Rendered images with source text
━━━━━━━━━━━━━━━━━━━━━━━━━━━━━━

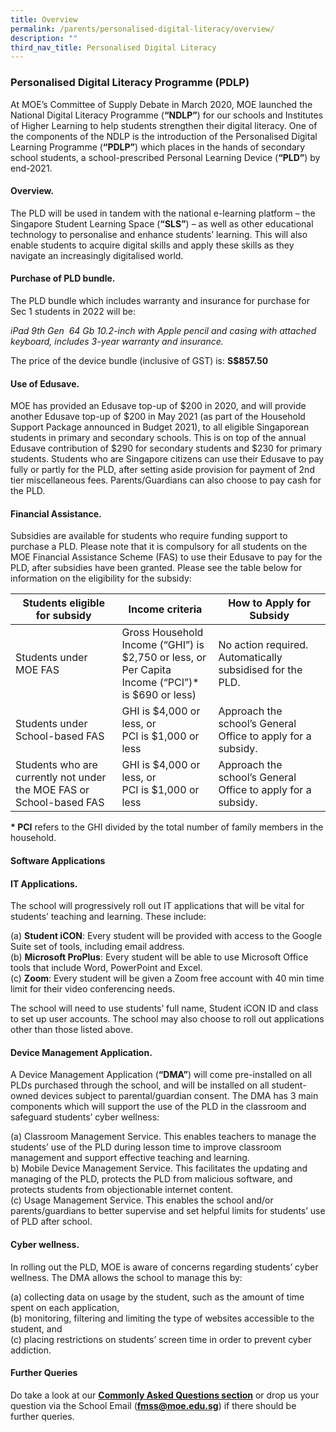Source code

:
 ```yaml
---
title: Overview
permalink: /parents/personalised-digital-literacy/overview/
description: ""
third_nav_title: Personalised Digital Literacy
---
```

### Personalised Digital Literacy Programme (PDLP)

  

At MOE’s Committee of Supply Debate in March 2020, MOE launched the National Digital Literacy Programme (**“NDLP”**) for our schools and Institutes of Higher Learning to help students strengthen their digital literacy. One of the components of the NDLP is the introduction of the Personalised Digital Learning Programme (**“PDLP”**) which places in the hands of secondary school students, a school-prescribed Personal Learning Device (**“PLD”**) by end-2021. 

  

#### Overview.

The PLD will be used in tandem with the national e-learning platform – the Singapore Student Learning Space (**“SLS”**) – as well as other educational technology to personalise and enhance students’ learning. This will also enable students to acquire digital skills and apply these skills as they navigate an increasingly digitalised world. 

  

#### Purchase of PLD bundle. 

The PLD bundle which includes warranty and insurance for purchase for Sec 1 students in 2022 will be: 

  

_iPad 9th Gen  64 Gb 10.2-inch with Apple pencil and casing with attached keyboard, includes 3-year warranty and insurance._ 

  

The price of the device bundle (inclusive of GST) is: **S$857.50**

  

#### Use of Edusave.

MOE has provided an Edusave top-up of $200 in 2020, and will provide another Edusave top-up of $200 in May 2021 (as part of the Household Support Package announced in Budget 2021), to all eligible Singaporean students in primary and secondary schools. This is on top of the annual Edusave contribution of $290 for secondary students and $230 for primary students. Students who are Singapore citizens can use their Edusave to pay fully or partly for the PLD, after setting aside provision for payment of 2nd tier miscellaneous fees. Parents/Guardians can also choose to pay cash for the PLD. 

  

#### Financial Assistance. 

Subsidies are available for students who require funding support to purchase a PLD. Please note that it is compulsory for all students on the MOE Financial Assistance Scheme (FAS) to use their Edusave to pay for the PLD, after subsidies have been granted. Please see the table below for information on the eligibility for the subsidy:

| Students eligible for subsidy | Income criteria | How to Apply for Subsidy |
|---|---|---|
| Students under MOE FAS | Gross Household Income (“GHI”) is $2,750 or less, or<br>Per Capita Income (“PCI”)* is $690 or less) | No action required. Automatically subsidised for the PLD. |
| Students under School-based FAS | GHI is $4,000 or less, or<br>PCI is $1,000 or less | Approach the school’s General Office to apply for a subsidy. |
| Students who are currently not under the MOE FAS or School-based FAS | GHI is $4,000 or less, or<br>PCI is $1,000 or less | Approach the school’s General Office to apply for a subsidy. |

**\* PCI** refers to the GHI divided by the total number of family members in the household.

#### Software Applications

#### IT Applications.

The school will progressively roll out IT applications that will be vital for students’ teaching and learning. These include: 

(a) **Student iCON**: Every student will be provided with access to the Google Suite set of tools, including email address. <Br>
(b) **Microsoft ProPlus**: Every student will be able to use Microsoft Office tools that include Word, PowerPoint and Excel. <br>
(c) **Zoom**: Every student will be given a Zoom free account with 40 min time limit for their video conferencing needs.  

The school will need to use students’ full name, Student iCON ID and class to set up user accounts. The school may also choose to roll out applications other than those listed above. 

  

#### Device Management Application.

A Device Management Application (**“DMA”**) will come pre-installed on all PLDs purchased through the school, and will be installed on all student-owned devices subject to parental/guardian consent. The DMA has 3 main components which will support the use of the PLD in the classroom and safeguard students’ cyber wellness:

(a) Classroom Management Service. This enables teachers to manage the students’ use of the PLD during lesson time to improve classroom management and support effective teaching and learning. <Br>
b) Mobile Device Management Service. This facilitates the updating and managing of the PLD, protects the PLD from malicious software, and protects students from objectionable internet content.<br>
(c) Usage Management Service. This enables the school and/or parents/guardians to better supervise and set helpful limits for students’ use of PLD after school.

  

#### Cyber wellness.

In rolling out the PLD, MOE is aware of concerns regarding students’ cyber wellness. The DMA allows the school to manage this by: 

(a) collecting data on usage by the student, such as the amount of time spent on each application, <br>
(b) monitoring, filtering and limiting the type of websites accessible to the student, and<br>
(c) placing restrictions on students’ screen time in order to prevent cyber addiction. 

  

#### Further Queries

Do take a look at our [**Commonly Asked Questions section**](https://staging.d1wp5xkpm2dbnc.amplifyapp.com/parents/personalised-digital-literacy/commonly-asked-questions/) or drop us your question via the School Email (**[fmss@moe.edu.sg](mailto:fmss@moe.edu.sg)**) if there should be further queries.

━━━━━━━━━━━━━━━━━━━━━━━━━━━━━━

Write out exactly the lines above between the line with "(c) **Zoom**: Every" and the line with "(a) Classroom Management", inclusive, and nothing beyond them.

Exercise result:
(c) **Zoom**: Every student will be given a Zoom free account with 40 min time limit for their video conferencing needs.  

The school will need to use students’ full name, Student iCON ID and class to set up user accounts. The school may also choose to roll out applications other than those listed above. 

  

#### Device Management Application.

A Device Management Application (**“DMA”**) will come pre-installed on all PLDs purchased through the school, and will be installed on all student-owned devices subject to parental/guardian consent. The DMA has 3 main components which will support the use of the PLD in the classroom and safeguard students’ cyber wellness:

(a) Classroom Management Service. This enables teachers to manage the students’ use of the PLD during lesson time to improve classroom management and support effective teaching and learning. <Br>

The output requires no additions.